╭─ PROVIDED MATERIAL

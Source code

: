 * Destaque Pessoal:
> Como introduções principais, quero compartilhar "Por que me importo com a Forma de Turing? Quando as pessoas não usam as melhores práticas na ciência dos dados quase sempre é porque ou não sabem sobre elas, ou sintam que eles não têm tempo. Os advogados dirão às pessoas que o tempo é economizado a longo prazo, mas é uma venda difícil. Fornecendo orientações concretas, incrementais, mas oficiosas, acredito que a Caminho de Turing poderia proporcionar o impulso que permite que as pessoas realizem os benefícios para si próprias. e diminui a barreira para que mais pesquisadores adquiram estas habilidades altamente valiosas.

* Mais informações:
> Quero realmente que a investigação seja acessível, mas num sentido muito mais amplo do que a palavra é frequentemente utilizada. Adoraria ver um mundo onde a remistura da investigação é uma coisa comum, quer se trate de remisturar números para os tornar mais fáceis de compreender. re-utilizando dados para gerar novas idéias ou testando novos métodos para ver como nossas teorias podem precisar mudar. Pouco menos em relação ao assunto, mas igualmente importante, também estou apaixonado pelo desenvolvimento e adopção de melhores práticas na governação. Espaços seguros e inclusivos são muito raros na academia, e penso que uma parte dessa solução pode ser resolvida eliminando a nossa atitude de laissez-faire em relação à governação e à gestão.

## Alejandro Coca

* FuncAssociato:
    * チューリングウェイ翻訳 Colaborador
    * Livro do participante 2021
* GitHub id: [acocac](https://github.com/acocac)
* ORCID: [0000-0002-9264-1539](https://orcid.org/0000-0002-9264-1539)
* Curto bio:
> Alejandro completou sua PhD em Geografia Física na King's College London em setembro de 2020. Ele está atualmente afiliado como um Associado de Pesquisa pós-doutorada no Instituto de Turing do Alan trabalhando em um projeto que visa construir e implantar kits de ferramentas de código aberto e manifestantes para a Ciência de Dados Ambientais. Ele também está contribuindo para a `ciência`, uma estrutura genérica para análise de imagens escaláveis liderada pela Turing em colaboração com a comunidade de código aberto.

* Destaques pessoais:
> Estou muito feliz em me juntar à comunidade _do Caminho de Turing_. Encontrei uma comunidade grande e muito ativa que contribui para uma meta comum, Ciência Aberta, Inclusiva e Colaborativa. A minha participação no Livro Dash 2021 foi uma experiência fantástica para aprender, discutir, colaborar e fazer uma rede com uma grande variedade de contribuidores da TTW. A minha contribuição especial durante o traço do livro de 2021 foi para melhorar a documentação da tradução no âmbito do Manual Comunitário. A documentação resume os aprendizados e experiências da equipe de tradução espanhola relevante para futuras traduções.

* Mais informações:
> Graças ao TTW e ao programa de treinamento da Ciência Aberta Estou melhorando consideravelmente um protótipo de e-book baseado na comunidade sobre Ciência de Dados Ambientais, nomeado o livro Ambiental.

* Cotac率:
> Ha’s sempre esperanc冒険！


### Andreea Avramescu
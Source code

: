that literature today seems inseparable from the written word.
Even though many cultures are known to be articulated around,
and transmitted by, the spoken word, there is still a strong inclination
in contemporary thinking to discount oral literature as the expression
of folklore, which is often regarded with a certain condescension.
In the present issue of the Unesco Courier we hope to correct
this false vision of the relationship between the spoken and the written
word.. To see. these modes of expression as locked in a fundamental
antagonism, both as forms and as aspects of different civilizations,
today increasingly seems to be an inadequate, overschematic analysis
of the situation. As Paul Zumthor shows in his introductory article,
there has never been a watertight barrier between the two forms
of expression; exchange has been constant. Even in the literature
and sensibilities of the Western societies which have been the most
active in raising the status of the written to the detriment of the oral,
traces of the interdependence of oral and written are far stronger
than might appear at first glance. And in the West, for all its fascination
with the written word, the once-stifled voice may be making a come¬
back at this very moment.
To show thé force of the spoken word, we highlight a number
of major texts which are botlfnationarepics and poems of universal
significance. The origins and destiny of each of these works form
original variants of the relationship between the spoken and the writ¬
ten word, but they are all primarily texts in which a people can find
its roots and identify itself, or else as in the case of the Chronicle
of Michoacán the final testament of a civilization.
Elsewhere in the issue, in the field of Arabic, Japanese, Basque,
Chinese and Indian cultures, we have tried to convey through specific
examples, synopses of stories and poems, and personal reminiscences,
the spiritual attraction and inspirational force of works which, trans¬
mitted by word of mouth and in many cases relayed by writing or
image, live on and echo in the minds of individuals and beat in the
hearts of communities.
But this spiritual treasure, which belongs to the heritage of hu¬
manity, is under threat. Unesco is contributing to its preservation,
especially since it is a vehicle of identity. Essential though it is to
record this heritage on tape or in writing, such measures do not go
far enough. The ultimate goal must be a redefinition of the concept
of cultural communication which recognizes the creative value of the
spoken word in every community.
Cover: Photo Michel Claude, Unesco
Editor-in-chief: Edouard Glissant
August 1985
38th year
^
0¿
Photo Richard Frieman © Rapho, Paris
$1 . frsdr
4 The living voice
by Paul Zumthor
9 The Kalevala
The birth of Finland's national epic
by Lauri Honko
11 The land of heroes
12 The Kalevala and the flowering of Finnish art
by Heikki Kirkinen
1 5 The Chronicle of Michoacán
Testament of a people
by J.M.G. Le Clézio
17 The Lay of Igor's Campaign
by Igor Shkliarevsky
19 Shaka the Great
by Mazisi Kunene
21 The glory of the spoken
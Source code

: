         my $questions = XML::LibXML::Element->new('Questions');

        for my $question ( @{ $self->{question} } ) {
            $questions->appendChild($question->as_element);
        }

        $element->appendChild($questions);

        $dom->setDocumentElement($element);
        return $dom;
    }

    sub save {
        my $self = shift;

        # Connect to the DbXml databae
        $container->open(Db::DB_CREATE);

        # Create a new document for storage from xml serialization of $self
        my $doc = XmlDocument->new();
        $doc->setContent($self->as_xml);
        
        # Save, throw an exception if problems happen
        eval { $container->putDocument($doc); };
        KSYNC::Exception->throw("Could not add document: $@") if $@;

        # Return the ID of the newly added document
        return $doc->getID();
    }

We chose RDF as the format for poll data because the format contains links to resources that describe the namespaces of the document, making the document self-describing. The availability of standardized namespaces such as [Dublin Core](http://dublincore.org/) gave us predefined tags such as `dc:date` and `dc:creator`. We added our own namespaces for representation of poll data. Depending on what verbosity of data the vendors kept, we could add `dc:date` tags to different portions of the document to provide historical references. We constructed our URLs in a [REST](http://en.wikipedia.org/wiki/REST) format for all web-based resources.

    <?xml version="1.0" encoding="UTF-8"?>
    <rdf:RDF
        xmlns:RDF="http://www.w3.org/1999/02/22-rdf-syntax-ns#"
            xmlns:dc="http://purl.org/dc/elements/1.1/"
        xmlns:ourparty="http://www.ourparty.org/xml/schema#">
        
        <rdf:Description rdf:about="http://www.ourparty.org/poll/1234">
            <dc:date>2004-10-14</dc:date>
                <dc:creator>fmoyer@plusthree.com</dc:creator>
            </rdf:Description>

╰─

◆ EXERCISE DIRECTIONS
Given the data above, transcribe exactly the lines from the one containing "far enough. The" down to the one containing "11 The land of heroes", and no others.

◆ REPLY TO THE EXERCISE
far enough. The ultimate goal must be a redefinition of the concept
of cultural communication which recognizes the creative value of the
spoken word in every community.
Cover: Photo Michel Claude, Unesco
Editor-in-chief: Edouard Glissant
August 1985
38th year
^
0¿
Photo Richard Frieman © Rapho, Paris
$1 . frsdr
4 The living voice
by Paul Zumthor
9 The Kalevala
The birth of Finland's national epic
by Lauri Honko
11 The land of heroes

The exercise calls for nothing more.